Wallenius Wilhelmsen Orders Next-Gen RoRos as Sector Sees Strong Demand
Norwegian shipping company Wallenius Wilhelmsen is proceeding with a shipbuilding order for a new generation of vessels that they are calling “The Shaper Class,” for its ability to lead the future of the industry at a time of high demand. The new vessels will be not only among the largest in the industry, but they will also adopt alternative fuels as part of the company's efforts to deliver an end-to-end net-zero emissions solution by 2027.
The order is for four 9,350 CEU vessels with an option for up to eight additional vessels. The company told investors they can exercise the options in two batches of four vessels each. The ships are to be built by China’s Jinling Shipyard (Jiangsu). The first vessels will start being delivered from the second half of 2026.
In addition to their size, the new vessels are more streamlined for efficiency. They will be built with a dual-fuel propulsion plant that will be methanol-capable on delivery and ammonia-ready. The company noted to investors that the ability to install ammonia propulsion at a later stage “provides for optionality when it comes to a choice of future green fuel types.”
“The process of developing our new design started over 1.5 years ago and the newbuidlings team have been working in close collaboration with the designer, Delta Marin, and internal and external stakeholders during this period, to ensure the vessel design meets safety requirements and is well suitable for our future short term and long-term operational needs,” said Lars Ekren, Senior Manager – Newbuildings and Conversions.
The company highlights that the vessels are designed to support its trading patterns. They said the new design will have a high degree of flexibility allowing for a variety of cargo compositions.
The decision to proceed with the newbuilding order comes as the industry is experiencing strong demand. Wallenius Wilhelmsen is the largest RoRo vessel operator, with a current fleet of 126 vessels, down from 131 as they redelivered some ships and noted that charter rates remain very high. The company has no short-term charters currently. That helped them to report overall revenues that were up four percent quarter-to-quarter and nine percent year-over-year, to approximately $1.3 billion overall and $987 million specifically for ship services transporting vehicles. EBITDA was up more than 50 percent year-over-year.
Reviewing the market for investors, the company said there are currently 760 vessels with a capacity of over 1,000 units and a total capacity in the sector of just over four million units. Since early April, they said 16 new vessels have been ordered with the total orderbook for the sector at 154 vessels, which represents 29 percent of current capacity. Two new vessels were delivered into the sector in the second quarter while none went to scrap and six more are due for delivery before the end of 2023.

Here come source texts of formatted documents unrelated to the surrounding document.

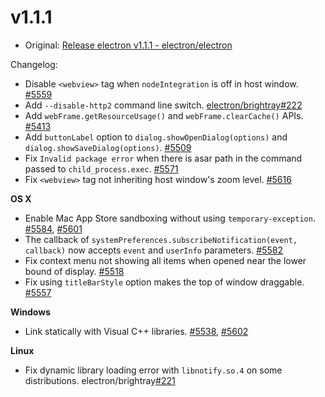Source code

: # v1.1.1

* Original: [Release electron v1.1.1 - electron/electron](https://github.com/electron/electron/releases/tag/v1.1.1)

Changelog:

* Disable `<webview>` tag when `nodeIntegration` is off in host window. [#5559](https://github.com/electron/electron/pull/5559)
* Add `--disable-http2` command line switch. [electron/brightray#222](https://github.com/electron/brightray/pull/222)
* Add `webFrame.getResourceUsage()` and `webFrame.clearCache()` APIs. [#5413](https://github.com/electron/electron/pull/5413)
* Add `buttonLabel` option to `dialog.showOpenDialog(options)` and `dialog.showSaveDialog(options)`. [#5509](https://github.com/electron/electron/pull/5509)
* Fix `Invalid package error` when there is asar path in the command passed to `child_process.exec`. [#5571](https://github.com/electron/electron/pull/5571)
* Fix `<webview>` tag not inheriting host window's zoom level. [#5616](https://github.com/electron/electron/pull/5616)

**OS X**

* Enable Mac App Store sandboxing without using `temporary-exception`. [#5584](https://github.com/electron/electron/pull/5584), [#5601](https://github.com/electron/electron/pull/5601)
* The callback of `systemPreferences.subscribeNotification(event, callback)` now accepts `event` and `userInfo` parameters. [#5582](https://github.com/electron/electron/pull/5582)
* Fix context menu not showing all items when opened near the lower bound of display. [#5518](https://github.com/electron/electron/pull/5518)
* Fix using `titleBarStyle` option makes the top of window draggable. [#5557](https://github.com/electron/electron/pull/5557)

**Windows**

* Link statically with Visual C++ libraries. [#5538](https://github.com/electron/electron/pull/5538), [#5602](https://github.com/electron/electron/pull/5602)

**Linux**

* Fix dynamic library loading error with `libnotify.so.4` on some distributions. electron/brightray[#221](https://github.com/electron/electron/pull/221)
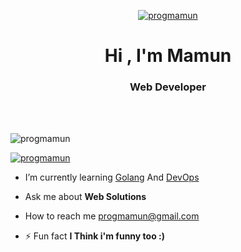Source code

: <a href="https://progmamun.com/" target="_blank"><p align="center">  <img src="https://ghcdn.rawgit.org/progmamun/demo/main/storage/tempfiles/assets/mamun.svg" alt="progmamun" /> </a>

<h1 align="center">Hi , I'm Mamun</h1>
<h3 align="center">Web Developer</h3>
<br />
<br />
<p align="left"> <img src="https://komarev.com/ghpvc/?username=progmamun&label=Profile%20views&color=0e75b6&style=flat" alt="progmamun" /> </p>

<p align="left"> <a href="https://twitter.com/AlMamun91812565" target="blank"><img src="https://img.shields.io/twitter/follow/progmamun?logo=twitter&style=for-the-badge" alt="progmamun" /></a> </p>

- I’m currently learning [Golang](https://golang.org/) And [DevOps](https://www.google.com/search?q=DevOps)

- Ask me about **Web Solutions**

- How to reach me [progmamun@gmail.com](mailto:progmamun@gmail.com)

- ⚡ Fun fact **I Think i'm funny too :)**

<br /><br />                                                                                                                                      
                                                                                                                                                   



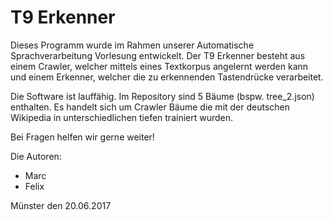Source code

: # T9 Erkenner

Dieses Programm wurde im Rahmen unserer Automatische Sprachverarbeitung Vorlesung entwickelt.
Der T9 Erkenner besteht aus einem Crawler, welcher mittels eines Textkorpus angelernt werden kann und einem Erkenner, welcher die zu erkennenden Tastendrücke verarbeitet.

Die Software ist lauffähig. Im Repository sind 5 Bäume (bspw. tree_2.json) enthalten. Es handelt sich um Crawler Bäume die mit der deutschen Wikipedia in unterschiedlichen tiefen trainiert wurden.

Bei Fragen helfen wir gerne weiter!


Die Autoren:
- Marc
- Felix

Münster den 20.06.2017
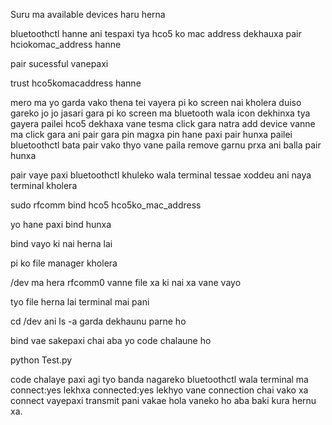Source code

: Suru ma available devices haru herna 

bluetoothctl 
hanne
ani tespaxi tya hco5 ko mac address dekhauxa 
pair hciokomac_address hanne

pair sucessful vanepaxi 

trust hco5komacaddress hanne

mero ma yo garda vako thena tei vayera pi ko screen nai kholera duiso gareko jo jo jasari gara 
pi ko screen ma bluetooth wala icon dekhinxa tya gayera pailei hco5 dekhaxa vane tesma click gara natra add device vanne ma click gara ani pair gara pin magxa pin hane paxi pair hunxa 
pailei bluetoothctl bata pair vako thyo vane paila remove garnu prxa ani balla pair hunxa

pair vaye paxi bluetoothctl khuleko wala terminal tessae xoddeu ani naya terminal kholera 

sudo rfcomm bind hco5 hco5ko_mac_address 

yo hane paxi bind hunxa 

bind vayo ki nai herna lai 

pi ko file manager kholera 

/dev ma hera rfcomm0 vanne file xa ki nai xa vane vayo 

tyo file herna lai terminal mai pani 

cd /dev
ani 
ls -a
garda dekhaunu parne ho 

bind vae sakepaxi chai aba yo code chalaune ho 

python Test.py 


code chalaye paxi agi tyo banda nagareko bluetoothctl wala terminal ma connect:yes lekhxa 
connected:yes lekhyo vane connection chai vako xa connect vayepaxi transmit pani vakae hola vaneko ho aba baki kura hernu xa.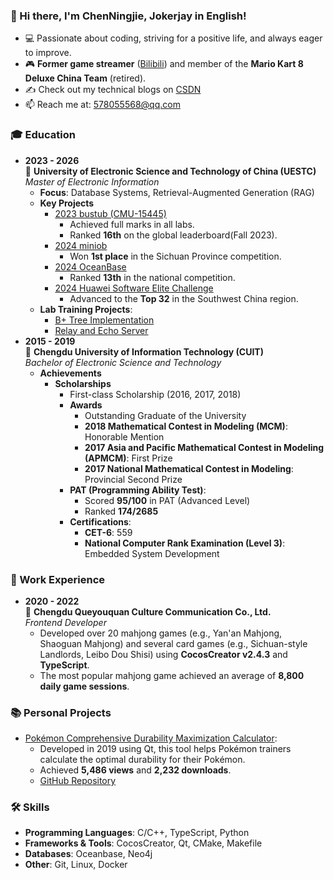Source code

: ### 👋 Hi there, I'm ChenNingjie, Jokerjay in English!
- 💻 Passionate about coding, striving for a positive life, and always eager to improve.  
- 🎮 **Former game streamer** ([Bilibili](https://space.bilibili.com/52490934)) and member of the **Mario Kart 8 Deluxe China Team** (retired). 
- ✍️ Check out my technical blogs on [CSDN](https://blog.csdn.net/qq_38337299?spm=1000.2115.3001.5343)
- 📫 Reach me at: [578055568@qq.com](mailto:578055568@qq.com) 

### 🎓 Education
- **2023 - 2026**  
  🏫 **University of Electronic Science and Technology of China (UESTC)**  
  *Master of Electronic Information*  
  - **Focus**: Database Systems, Retrieval-Augmented Generation (RAG)
  - **Key Projects**
    - [2023 bustub (CMU-15445)](https://github.com/ChenNingjie1218/bustub-private)
      - Achieved full marks in all labs.
      - Ranked **16th** on the global leaderboard(Fall 2023).
    - [2024 miniob](https://github.com/OceanBaseCompetition/miniob)
      - Won **1st place** in the Sichuan Province competition.
    - [2024 OceanBase](https://github.com/OceanBaseCompetition/oceanbase)
      - Ranked **13th** in the national competition. 
    - [2024 Huawei Software Elite Challenge](https://github.com/ChenNingjie1218/HUAWEI)
      - Advanced to the **Top 32** in the Southwest China region.  
  - **Lab Training Projects**:  
      - [B+ Tree Implementation](https://github.com/ChenNingjie1218/BPlusTree) 
      - [Relay and Echo Server](https://github.com/ChenNingjie1218/RelayServer)
- **2015 - 2019**  
  🏫 **Chengdu University of Information Technology (CUIT)**  
  *Bachelor of Electronic Science and Technology*  
  - **Achievements**  
    - **Scholarships**  
        - First-class Scholarship (2016, 2017, 2018)  
      - **Awards**  
        - Outstanding Graduate of the University  
        - **2018 Mathematical Contest in Modeling (MCM)**: Honorable Mention  
        - **2017 Asia and Pacific Mathematical Contest in Modeling (APMCM)**: First Prize  
        - **2017 National Mathematical Contest in Modeling**: Provincial Second Prize  
      - **PAT (Programming Ability Test)**:  
        - Scored **95/100** in PAT (Advanced Level)  
        - Ranked **174/2685**
      - **Certifications**:  
        - **CET-6**: 559  
        - **National Computer Rank Examination (Level 3)**: Embedded System Development  

### 💼 Work Experience
- **2020 - 2022**  
  🏢 **Chengdu Queyouquan Culture Communication Co., Ltd.**  
  *Frontend Developer*  
  - Developed over 20 mahjong games (e.g., Yan'an Mahjong, Shaoguan Mahjong) and several card games (e.g., Sichuan-style Landlords, Leibo Dou Shisi) using **CocosCreator v2.4.3** and **TypeScript**. 
  - The most popular mahjong game achieved an average of **8,800 daily game sessions**. 

### 📚 Personal Projects
- [Pokémon Comprehensive Durability Maximization Calculator](https://www.bilibili.com/opus/786182790140919856?spm_id_from=333.1387.0.0):  
  - Developed in 2019 using Qt, this tool helps Pokémon trainers calculate the optimal durability for their Pokémon.  
  - Achieved **5,486 views** and **2,232 downloads**.  
  - [GitHub Repository](https://github.com/ChenNingjie1218/Pokemon_CalculatorForDefence-)

### 🛠️ Skills
- **Programming Languages**: C/C++, TypeScript, Python  
- **Frameworks & Tools**: CocosCreator, Qt, CMake, Makefile  
- **Databases**: Oceanbase, Neo4j
- **Other**: Git, Linux, Docker  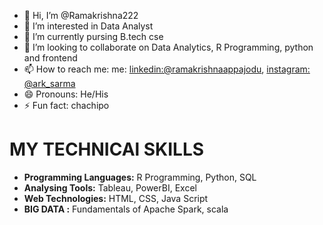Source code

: - 👋 Hi, I’m @Ramakrishna222
- 👀 I’m interested in Data Analyst
- 🌱 I’m currently pursing B.tech cse 
- 💞️ I’m looking to collaborate on Data Analytics, R Programming, python and frontend
- 📫 How to reach me:  me: [linkedin:@ramakrishnaappajodu](https://www.linkedin.com/in/ramakrishna-appajodu/), [instagram: @ark_sarma](https://www.instagram.com/ark_sarma_/?hl=en)
- 😄 Pronouns: He/His
- ⚡ Fun fact: chachipo 

 # MY TECHNICAl SKILLS
 - **Programming Languages:** R Programming, Python, SQL
- **Analysing Tools:** Tableau, PowerBI, Excel
- **Web Technologies:** HTML, CSS, Java Script
- **BIG DATA :** Fundamentals of Apache Spark, scala
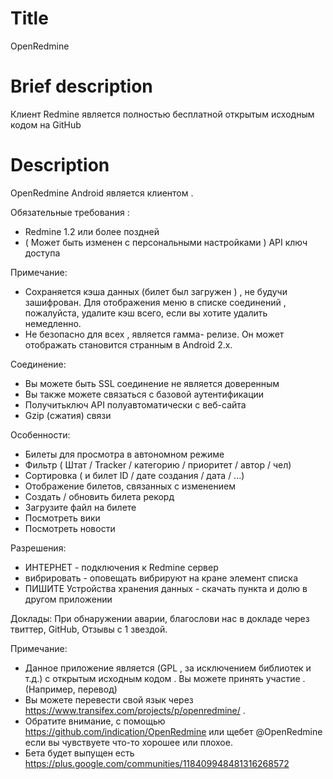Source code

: Title
===========
OpenRedmine

Brief description
===========
Клиент Redmine является полностью бесплатной открытым исходным кодом на GitHub


Description
==========
OpenRedmine Android является клиентом .

Обязательные требования :
* Redmine 1.2 или более поздней
* ( Может быть изменен с персональными настройками ) API ключ доступа

Примечание:
* Сохраняется кэша данных (билет был загружен ) , не будучи зашифрован. Для отображения меню в списке соединений , пожалуйста, удалите кэш всего, если вы хотите удалить немедленно. 
* Не безопасно для всех , является гамма- релизе. Он может отображать становится странным в Android 2.x.

Соединение:
* Вы можете быть SSL соединение не является доверенным
* Вы также можете связаться с базовой аутентификации
* Получитьключ API полуавтоматически с веб-сайта
* Gzip (сжатия) связи

Особенности:
* Билеты для просмотра в автономном режиме
* Фильтр ( Штат / Tracker / категорию / приоритет / автор / чел)
* Сортировка ( и билет ID / дате создания / дата / ...)
* Отображение билетов, связанных с изменением
* Создать / обновить билета рекорд
* Загрузите файл на билете
* Посмотреть вики
* Посмотреть новости

Разрешения:
* ИНТЕРНЕТ - подключения к Redmine сервер
* вибрировать - оповещать вибрируют на кране элемент списка
* ПИШИТЕ Устройства хранения данных - скачать пункта и долю в другом приложении

Доклады:
При обнаружении аварии, благослови нас в докладе через твиттер, GitHub, Отзывы с 1 звездой.

Примечание:
* Данное приложение является (GPL , за исключением библиотек и т.д.) с открытым исходным кодом . Вы можете принять участие . (Например, перевод)
* Вы можете перевести свой ​​язык через https://www.transifex.com/projects/p/openredmine/ .
* Обратите внимание, с помощью https://github.com/indication/OpenRedmine или щебет @OpenRedmine если вы чувствуете что-то хорошее или плохое.
* Бета будет выпущен есть https://plus.google.com/communities/118409948481316268572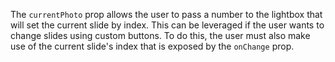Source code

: The `currentPhoto` prop allows the user to pass a number to the lightbox that will set the current slide by index. This can be leveraged if the user wants to change slides using custom buttons. To do this, the user must also make use of the current slide's index that is exposed by the `onChange` prop. 
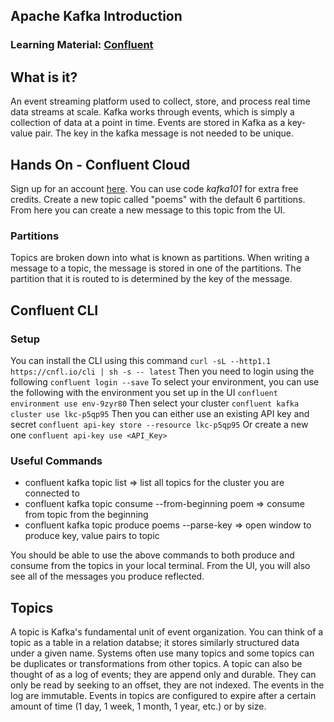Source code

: ## Apache Kafka Introduction

### Learning Material: [Confluent](https://www.youtube.com/playlist?list=PLa7VYi0yPIH0KbnJQcMv5N9iW8HkZHztH)

## What is it?
An event streaming platform used to collect, store, and process real time data streams at scale. Kafka
works through events, which is simply a collection of data at a point in time. Events are stored in Kafka
as a key-value pair. The key in the kafka message is not needed to be unique.

## Hands On - Confluent Cloud
Sign up for an account [here](https://confluent.cloud/home). You can use code *kafka101* for extra free
credits. Create a new topic called "poems" with the default 6 partitions. From here you can create a new
message to this topic from the UI.

### Partitions
Topics are broken down into what is known as partitions. When writing a message to a topic, the message is 
stored in one of the partitions. The partition that it is routed to is determined by the key of the message.

## Confluent CLI
### Setup
You can install the CLI using this command
`curl -sL --http1.1 https://cnfl.io/cli | sh -s -- latest`
Then you need to login using the following
`confluent login --save`
To select your environment, you can use the following with the environment you set up in the UI
`confluent environment use env-9zyr80`
Then select your cluster
`confluent kafka cluster use lkc-p5qp95`
Then you can either use an existing API key and secret
`confluent api-key store --resource lkc-p5qp95`
Or create a new one
`confluent api-key use <API_Key>`

### Useful Commands
- confluent kafka topic list                          => list all topics for the cluster you are connected to
- confluent kafka topic consume --from-beginning poem => consume from topic from the beginning
- confluent kafka topic produce poems --parse-key     => open window to produce key, value pairs to topic

You should be able to use the above commands to both produce and consume from the topics in your local terminal.
From the UI, you will also see all of the messages you produce reflected.

## Topics
A topic is Kafka's fundamental unit of event organization. You can think of a topic as a table in a relation databse;
it stores similarly structured data under a given name. Systems often use many topics and some topics can be duplicates
or transformations from other topics. A topic can also be thought of as a log of events; they are append only and
durable. They can only be read by seeking to an offset, they are not indexed. The events in the log are immutable. Events
in topics are configured to expire after a certain amount of time (1 day, 1 week, 1 month, 1 year, etc.) or by size. 
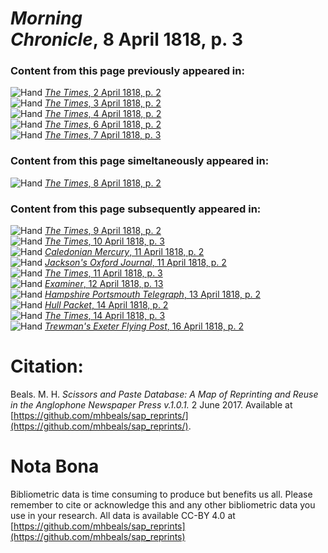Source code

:# *Morning Chronicle*, 8 April 1818, p. 3  
  
### Content from this page previously appeared in:  
![Hand](http://scissorsandpaste.net/wp-content/uploads/2017/06/smallhandpointer.png) [*The Times*, 2 April 1818, p. 2](https://mhbeals.github.io/sap_html/The-Times/The-Times-2-April-1818-p-2)  
![Hand](http://scissorsandpaste.net/wp-content/uploads/2017/06/smallhandpointer.png) [*The Times*, 3 April 1818, p. 2](https://mhbeals.github.io/sap_html/The-Times/The-Times-3-April-1818-p-2)  
![Hand](http://scissorsandpaste.net/wp-content/uploads/2017/06/smallhandpointer.png) [*The Times*, 4 April 1818, p. 2](https://mhbeals.github.io/sap_html/The-Times/The-Times-4-April-1818-p-2)  
![Hand](http://scissorsandpaste.net/wp-content/uploads/2017/06/smallhandpointer.png) [*The Times*, 6 April 1818, p. 2](https://mhbeals.github.io/sap_html/The-Times/The-Times-6-April-1818-p-2)  
![Hand](http://scissorsandpaste.net/wp-content/uploads/2017/06/smallhandpointer.png) [*The Times*, 7 April 1818, p. 3](https://mhbeals.github.io/sap_html/The-Times/The-Times-7-April-1818-p-3)  
  
### Content from this page simeltaneously appeared in:  
![Hand](http://scissorsandpaste.net/wp-content/uploads/2017/06/smallhandpointer.png) [*The Times*, 8 April 1818, p. 2](https://mhbeals.github.io/sap_html/The-Times/The-Times-8-April-1818-p-2)  
  
### Content from this page subsequently appeared in:  
![Hand](http://scissorsandpaste.net/wp-content/uploads/2017/06/smallhandpointer.png) [*The Times*, 9 April 1818, p. 2](https://mhbeals.github.io/sap_html/The-Times/The-Times-9-April-1818-p-2)  
![Hand](http://scissorsandpaste.net/wp-content/uploads/2017/06/smallhandpointer.png) [*The Times*, 10 April 1818, p. 3](https://mhbeals.github.io/sap_html/The-Times/The-Times-10-April-1818-p-3)  
![Hand](http://scissorsandpaste.net/wp-content/uploads/2017/06/smallhandpointer.png) [*Caledonian Mercury*, 11 April 1818, p. 2](https://mhbeals.github.io/sap_html/Caledonian-Mercury/Caledonian-Mercury-11-April-1818-p-2)  
![Hand](http://scissorsandpaste.net/wp-content/uploads/2017/06/smallhandpointer.png) [*Jackson's Oxford Journal*, 11 April 1818, p. 2](https://mhbeals.github.io/sap_html/Jackson's-Oxford-Journal/Jackson's-Oxford-Journal-11-April-1818-p-2)  
![Hand](http://scissorsandpaste.net/wp-content/uploads/2017/06/smallhandpointer.png) [*The Times*, 11 April 1818, p. 3](https://mhbeals.github.io/sap_html/The-Times/The-Times-11-April-1818-p-3)  
![Hand](http://scissorsandpaste.net/wp-content/uploads/2017/06/smallhandpointer.png) [*Examiner*, 12 April 1818, p. 13](https://mhbeals.github.io/sap_html/Examiner/Examiner-12-April-1818-p-13)  
![Hand](http://scissorsandpaste.net/wp-content/uploads/2017/06/smallhandpointer.png) [*Hampshire Portsmouth Telegraph*, 13 April 1818, p. 2](https://mhbeals.github.io/sap_html/Hampshire-Portsmouth-Telegraph/Hampshire-Portsmouth-Telegraph-13-April-1818-p-2)  
![Hand](http://scissorsandpaste.net/wp-content/uploads/2017/06/smallhandpointer.png) [*Hull Packet*, 14 April 1818, p. 2](https://mhbeals.github.io/sap_html/Hull-Packet/Hull-Packet-14-April-1818-p-2)  
![Hand](http://scissorsandpaste.net/wp-content/uploads/2017/06/smallhandpointer.png) [*The Times*, 14 April 1818, p. 3](https://mhbeals.github.io/sap_html/The-Times/The-Times-14-April-1818-p-3)  
![Hand](http://scissorsandpaste.net/wp-content/uploads/2017/06/smallhandpointer.png) [*Trewman's Exeter Flying Post*, 16 April 1818, p. 2](https://mhbeals.github.io/sap_html/Trewman's-Exeter-Flying-Post/Trewman's-Exeter-Flying-Post-16-April-1818-p-2)  


# Citation: 

Beals. M. H. *Scissors and Paste Database: A Map of Reprinting and Reuse in the Anglophone Newspaper Press v.1.0.1.* 2 June 2017. Available at [https://github.com/mhbeals/sap_reprints/](https://github.com/mhbeals/sap_reprints/). 

# Nota Bona

Bibliometric data is time consuming to produce but benefits us all. Please remember to cite or acknowledge this and any other bibliometric data you use in your research. All data is available CC-BY 4.0 at [https://github.com/mhbeals/sap_reprints](https://github.com/mhbeals/sap_reprints)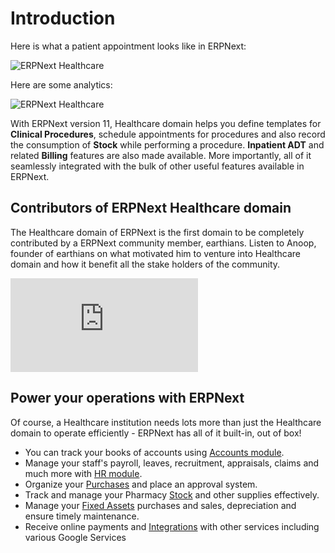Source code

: # Introduction

Here is what a patient appointment looks like in ERPNext:

<img class="screenshot" alt="ERPNext Healthcare" src="{{docs_base_url}}/assets/img/healthcare/patient-appointment.png">

Here are some analytics:

<img class="screenshot" alt="ERPNext Healthcare" src="{{docs_base_url}}/assets/img/healthcare/appointment-analytics.png">

With ERPNext version 11, Healthcare domain helps you define templates for **Clinical Procedures**, schedule appointments for procedures and also record the consumption of **Stock** while performing a procedure. **Inpatient ADT** and related **Billing** features are also made available. More importantly, all of it seamlessly integrated with the bulk of other useful features available in ERPNext.

## Contributors of ERPNext Healthcare domain
The Healthcare domain of ERPNext is the first domain to be completely contributed by a ERPNext community member, earthians. Listen to Anoop, founder of earthians on what motivated him to venture into Healthcare domain and how it benefit all the stake holders of the community.

<div>
    <div class='embed-container'>
        <iframe src='https://www.youtube.com/embed/1n4_YqX8ArA' frameborder='0' allowfullscreen>
        </iframe>
    </div>
</div>

## Power your operations with ERPNext
Of course, a Healthcare institution needs lots more than just the Healthcare domain to operate efficiently - ERPNext has all of it built-in, out of box!

- You can track your books of accounts using [Accounts module](/docs/user/manual/en/accounts).
- Manage your staff's payroll, leaves, recruitment, appraisals, claims and much more with [HR module](/docs/user/manual/en/human-resources).
- Organize your [Purchases](/docs/user/manual/en/buying) and place an approval system.
- Track and manage your Pharmacy [Stock](/docs/user/manual/en/stock) and other supplies effectively.
- Manage your [Fixed Assets](/docs/user/manual/en/asset) purchases and sales, depreciation and ensure timely maintenance.
- Receive online payments and [Integrations](/docs/user/manual/en/setting-up/integrations) with other services including various Google Services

Driving the strong orderbook is strong growth in demand. They cited data from S&P saying auto volumes were up more than 11 percent in major markets, making it the best quarter in two years. Chinese exports were driving the market with 45 percent year-over-year growth, especially with battery electric vehicles. Exports were also strong from Europe and Japan while South Korea is showing steady growth and only North American exports were more muted. Key drivers for the industry are the volumes exported to North America and Europe.
Wallenius Wilhelmsen told investors that it expects the market strengths to continue. They expect to maintain a fleet of 125 to 135 vessels and are using the current opportunities to drive their transition strategy for net zero operations.